ご覧いただきありがとうございます。
どうも、宴です。
今回はそんな物語を紹介させていただきます。
どうぞごゆるりとお楽しみください。
あくてえ / 山下 紘加
19歳小説家志望と90歳甲州弁のばばあ、溢れる悪態の応酬。第167回芥川賞候補作。(「BOOK」データベースより)
嫌悪感と哀しみ
悪態は嫌なものです
他人の悪態なんて、出来れば聞きたくないものランキング第1位に3年連続で輝いて殿堂入りしてもおかしくありせん。
本作は、そんな嫌悪感たっぷりの悪態が詰まった一冊です。
いくら小説だからってこんなにも悪態を聞かせてくるなんて…
何を考えているんだ!
と、思っていたのですが、僕が何を考えているんだ! の間違いでした。
悪態は小説で描くべき題材だったのです。
考えてみると悪態は悪口ではありません。
納得のいかないこと、ままならないことがあった時のため息なのです。
つい出てしまう気持ちなのです。
小説はつい出てしまう気持ちを描くのに、適した媒体。
つまり悪態は小説にとって、相性のいい題材なのです。
いやぁ、悪態って本当に最高ですね。
ばばあとの暮らし
悪態といえば、ついついてしまうものですが、ついついてしまう存在No.1をご存知ですか?
それは…
ばばあです。
おばあさんでも、おばあちゃんでもありません。
ばばあなんです。
ばばあと呼ばれてしまう存在なんです。
本作に出てくるばばあは見事なばばあでして、ばばあ中のばばあ、90歳、甲州弁のばばあです。
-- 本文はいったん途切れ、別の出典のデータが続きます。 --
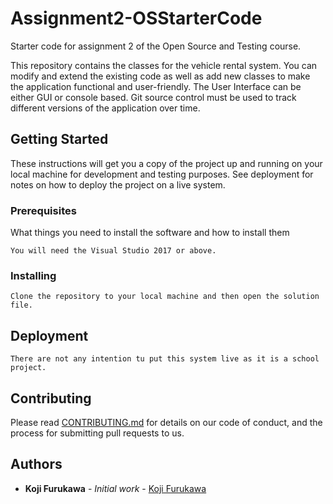 # Assignment2-OSStarterCode
Starter code for assignment 2 of the Open Source and Testing course.

This repository contains the classes for the vehicle rental system.
You can modify and extend the existing code as well as add new classes to make the application functional and user-friendly.
The User Interface can be either GUI or console based.
Git source control must be used to track different versions of the application over time.

## Getting Started

These instructions will get you a copy of the project up and running on your local machine for development and testing purposes. See deployment for notes on how to deploy the project on a live system.

### Prerequisites

What things you need to install the software and how to install them

```
You will need the Visual Studio 2017 or above.
```

### Installing

```
Clone the repository to your local machine and then open the solution file.
```

## Deployment
```
There are not any intention tu put this system live as it is a school project.
```
## Contributing

Please read [CONTRIBUTING.md](https://github.com/NMTafeOpenSource/assignment-2-develop-and-test-open-source-code-20028773/blob/master/contributing.md) for details on our code of conduct, and the process for submitting pull requests to us.

## Authors

* **Koji Furukawa** - *Initial work* - [Koji Furukawa](https://github.com/20028773)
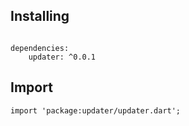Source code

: ## Installing

```

dependencies:
    updater: ^0.0.1

``` 

## Import

```
import 'package:updater/updater.dart';
```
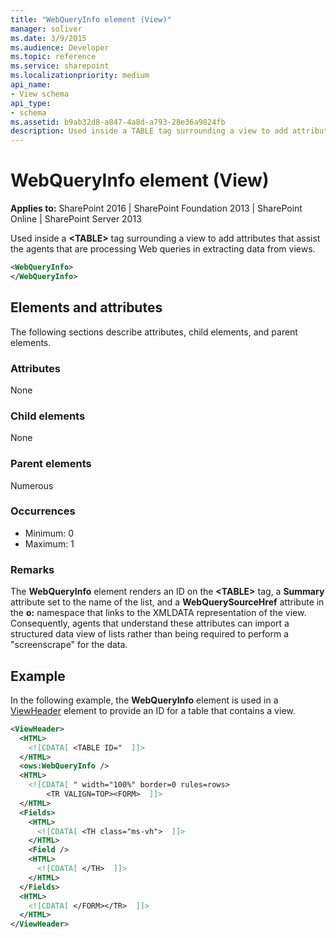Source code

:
 ```yaml
---
title: "WebQueryInfo element (View)"
manager: soliver
ms.date: 3/9/2015
ms.audience: Developer
ms.topic: reference
ms.service: sharepoint
ms.localizationpriority: medium
api_name:
- View schema
api_type:
- schema
ms.assetid: b9ab32d8-a847-4a8d-a793-28e36a9824fb
description: Used inside a TABLE tag surrounding a view to add attributes that assist the agents that are processing Web queries in extracting data from views.
---
```


# WebQueryInfo element (View)

**Applies to:** SharePoint 2016 | SharePoint Foundation 2013 | SharePoint Online | SharePoint Server 2013
  
Used inside a **\<TABLE\>** tag surrounding a view to add attributes that assist the agents that are processing Web queries in extracting data from views. 
  
```XML
<WebQueryInfo>
</WebQueryInfo>
```

## Elements and attributes

The following sections describe attributes, child elements, and parent elements.

### Attributes

None
   
### Child elements

None
   
### Parent elements

Numerous 
   
### Occurrences

- Minimum: 0
- Maximum: 1
   
### Remarks

The **WebQueryInfo** element renders an ID on the **\<TABLE\>** tag, a **Summary** attribute set to the name of the list, and a **WebQuerySourceHref** attribute in the **o:** namespace that links to the XMLDATA representation of the view. Consequently, agents that understand these attributes can import a structured data view of lists rather than being required to perform a "screenscrape" for the data. 
  
## Example

In the following example, the **WebQueryInfo** element is used in a [ViewHeader](viewheader-element-list.md) element to provide an ID for a table that contains a view. 
  
```XML
<ViewHeader>
  <HTML>
    <![CDATA[ <TABLE ID="  ]]>
  </HTML>
  <ows:WebQueryInfo />
  <HTML>
    <![CDATA[ " width="100%" border=0 rules=rows>
        <TR VALIGN=TOP><FORM>  ]]>
  </HTML>
  <Fields>
    <HTML>
      <![CDATA[ <TH class="ms-vh">  ]]>
    </HTML>
    <Field /> 
    <HTML>
      <![CDATA[ </TH>  ]]>
    </HTML>
  </Fields>
  <HTML>
    <![CDATA[ </FORM></TR>  ]]>
  </HTML>
</ViewHeader>
```

<br/>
時にイラっとしますし、甲州弁もイラっとしますし、いろんなことにイラっとします。
でも、何故だか愛しくもあります。
つい悪態をついてしまう。
でも、本当はつきたくない気持ちもある。
本作は、そんなばばあと家族の物語です。
つい悪態をついてしまう、ままならない気持ちを思う存分堪能することができるでしょう。
悪態は逃げ場所
みなさんは辛い時にどうしていますか?
ひょっとして、真っ向から立ち向かっていませんか?
確かに生きるということは戦うことでもあります。
でも、戦い続けるのはしんどいはずです。
時には逃げ場が欲しくなることもあるはずです。
そんな時にいい方法があるんです。
そう、それは悪態。
悪態というのは、ひとつの逃げ場でもあるのです。
本当は言いたくないけど、言わなければ爆発しそうになる。
そんな憤懣の逃げ場。
本作は、それがリアルに描かれた一冊です。
悪態とは必死に生きれば生きるほど吐いてしまうものなのかもしれませんね。
本作がおすすめな人
本作がおすすめなのはこんな方々です。
悪態をついてしまう人
本作の9割は悪態で出来ています。
普段から悪態をついてしまう人には、わかるわかる! と共感することが多いことでしょう。
家族が訳ありの人
家族にはいろんな家族があります。
万引きする家族もいれば、ついつい有頂天になっちゃう狸の家族もいます。
本作の家族も少し訳あり。
不思議な家族の関係に、改めて家族とは何かを問われている気がします。
訳あり家族のみなさんには、読めば読み進めるほど、思うことが出てくるのではないでしょうか。
不満が多い人
心に残った言葉・名言
年をとると、世界との距離ができる。危うい距離だ。若い頃、何気なく歩いていた階段の段差も、容易に手が届いたはずのキッチンの戸棚も、ごく普通のボリュームでの会話のキャッチボールも、何もかも遠い
黙ってにこにこしてるのが優しさじゃないから
困難な日常に真摯に向き合おうとするほど、逃げ場は必要だった
総合評価
今回は山下 紘加さんの『あくてえ』を紹介しました。
1994年、東京都生まれ。現在、会社員。2015年、『ドール』で第五二回文藝賞を受賞(「BOOK」データベースより)
物語 | 6/10点 |
---|---|
登場人物 | 7/10点 |
世界観 | 8/10点 |
構成 | 7/10点 |
文章 | 8/10点 |
総評 | 36/50点 |
ぜひ読んでみてくださいね!
それでは本日はこのへんで。
ご覧いただきありがとうございました。